Rose might look like a delicious strawberry shortcake, but she also came equipped with a sharp tongue that could slice a man to ribbons in seconds. As I had found out the hard way.
Trevor strolled into my office twenty minutes later, looking very disgruntled, and although I told myself it was none of my business, my wayward tongue got the better of me.
“You look like you’ve been in a fight to the death,” I commented. “Quincy run out of chocolate pie?”
“I’ve been trying to knock some sense into Rose,” he grumbled. “That girl has a death wish.”
I merely grunted in reply, determined not to be drawn into the latest edition of the lives and times of Rose Murphy.
I could feel Trevor sneaking a quick look at my face, and I made sure to keep my expression blank.
“Well, she’s soon going to be Joe Cheney’s problem, and isn’t that a good thing?” he said with a shrug.
Shut up, shut up, shut up!

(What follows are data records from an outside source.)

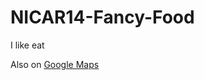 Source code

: NICAR14-Fancy-Food
==================

I like eat

Also on [Google Maps](https://mapsengine.google.com/map/edit?mid=zGyWxb04aJcA.kkOGZvdCxl_I)
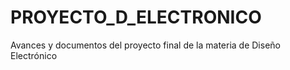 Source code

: # PROYECTO_D_ELECTRONICO
Avances y documentos del proyecto final de la materia de Diseño Electrónico
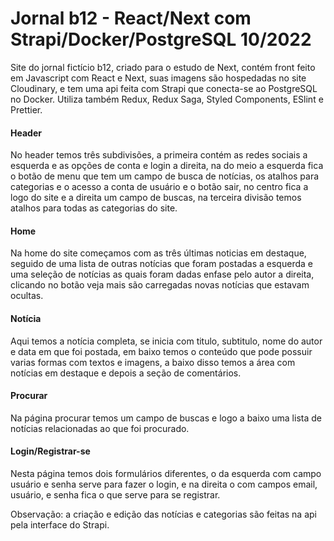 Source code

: # Jornal b12 - React/Next com Strapi/Docker/PostgreSQL 10/2022
Site do jornal fictício b12, criado para o estudo de Next, contém front feito em Javascript com React e Next, suas imagens são hospedadas no site Cloudinary, e tem uma api feita com Strapi que conecta-se ao PostgreSQL no Docker. Utiliza também Redux, Redux Saga, Styled Components, ESlint e Prettier.

#### Header
No header temos três subdivisões, a primeira contém as redes sociais a esquerda e as opções de conta e login a direita, na do meio a esquerda fica o botão de menu que tem um campo de busca de notícias, os atalhos para categorias e o acesso a conta de usuário e o botão sair, no centro fica a logo do site e a direita um campo de buscas, na terceira divisão temos atalhos para todas as categorias do site.

#### Home
Na home do site começamos com as três últimas noticias em destaque, seguido de uma lista de outras notícias que foram postadas a esquerda e uma seleção de notícias as quais foram dadas enfase pelo autor a direita, clicando no botão veja mais são carregadas novas notícias que estavam ocultas.

#### Notícia
Aqui temos a notícia completa, se inicia com titulo, subtitulo, nome do autor e data em que foi postada, em baixo temos o conteúdo que pode possuir varias formas com textos e imagens, a baixo disso temos a área com notícias em destaque e depois a seção de comentários.

#### Procurar
Na página procurar temos um campo de buscas e logo a baixo uma lista de notícias relacionadas ao que foi procurado.

#### Login/Registrar-se
Nesta página temos dois formulários diferentes, o da esquerda com campo usuário e senha serve para fazer o login, e na direita o com campos email, usuário, e senha fica o que serve para se registrar.

Observação: a criação e edição das notícias e categorias são feitas na api pela interface do Strapi.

Stay out of it, Carlisle, I told myself sternly, but it was as if my tongue had a life of its own.
“What do you mean?” I asked, knowing I had just been played, but I was helpless to do anything about it.
“She’s making him her ‘marry-me’ lasagna tonight,” he said meaningfully, and I clenched my jaw in response. I knew that lasagna. I’d eaten that lasagna. Hell, I’d had to walk out of the room, so I didn’t get on my knees and beg Rose to make me that fucking lasagna every single day for the rest of my life.
I knew what it meant. She wanted Joe-fucking-Cheney to pop the question. Well, I wanted to pop the bastard’s head like a zit. And then lock her in the basement of her little cottage. How dare she make that lasagna for anyone but me?
“Do not throw that vintage Limoges paperweight, boss. It was a Christmas present from your mother,” shrieked Trevor like a terrified little girl.
I rolled my eyes at the drama queen. Honestly, I’d have been better off training a crow to be my assistant. The worst it could do was poop on my head if I pissed it off. Or plant crack cocaine on my desk when my grandmother dropped in for a surprise visit. As terrifying as that would be, it would still be way easier to handle than Trevor’s theatrics.
“I don’t even want to know what you’re talking about. Now, enough chitchat. Tell me what I need to know about Travisoff,” I said sternly.
“You were practically foaming at the mouth in anger at the thought of Rose marrying Joe. I didn’t want to explain to your mother that you destroyed her gift just because you flew into a rage,” he wheezed, as he pulled up a document on his laptop.
“I don’t care who she marries,” I replied shortly, and turned the conversation around to Roger Travisoff’s expectations from the deal I wanted to sign with him. Trevor emailed me the contract sent over by Travisoff’s legal team, and I spent the next few minutes working on amending the clauses that I didn’t think were to our benefit.
For the next few minutes, I edited and typed furiously until the document was practically unrecognisable.
Trevor peered over my shoulder and rubbed his chin as he stared at my work.
“Interesting. Is that High Elvish? Or an ancient version of Sanskrit that’s only known to three people on the planet? Because that doesn’t look like any contract I’ve ever come across,” he murmured, and I restrained the urge to throw my laptop at him.
“Why does she even want to marry that moron?” I demanded, finally, the words torn from my chest against my will.
“Maybe she loves him,” replied Trevor, with a casual shrug that I knew was totally fake.